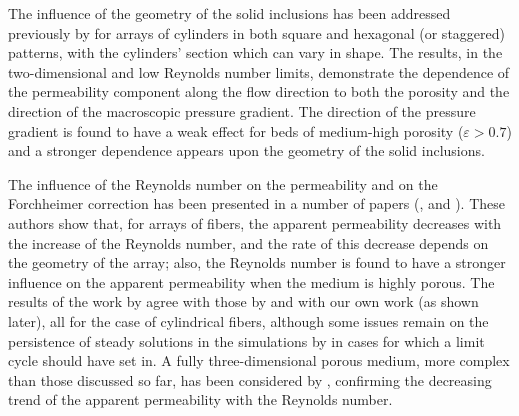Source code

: The influence of the geometry of the solid inclusions has been addressed previously by \citet{yazdchi2011} for arrays of cylinders 
in both square and hexagonal (or staggered) patterns, with the cylinders' section which can vary in shape. The results, in the 
two-dimensional and low Reynolds number limits, demonstrate the dependence of the  permeability component along the flow direction to both 
the porosity and the direction of the macroscopic pressure gradient. The direction of the pressure gradient is found to have a weak effect 
for beds of medium-high porosity ($\varepsilon>0.7$) and a stronger dependence appears upon the geometry of the solid inclusions. 

The influence of the Reynolds number on the permeability and on the Forchheimer correction has been presented in a number of papers (\citet{firdaouss1997nonlinear}, \citet{penha2011computing} and \citet{edwards1990}). These authors show that, for arrays of fibers, the apparent permeability decreases with the increase of the Reynolds number, and the rate of this decrease depends on the geometry of the array;
also, the Reynolds number is found to have a stronger influence on the apparent permeability when the medium is highly porous.
The results of the work by \citet{edwards1990} agree with those by \citet{zampogna} and with our own work (as shown later), all for
the case of cylindrical fibers, although some issues remain on the persistence of steady solutions in the simulations by \citet{edwards1990} 
in cases for which a limit cycle should have set in. A fully three-dimensional porous medium, more complex than those discussed so far, 
has been considered by \citet{soulaine2014}, confirming the decreasing trend of the apparent permeability with the Reynolds number.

◆ ◆ ◆

INSTRUCTIONS TO FOLLOW: Using the data above, work out how many lines include the word "cylinders" and give only that number.

OUTPUT FOR THIS EXERCISE: 2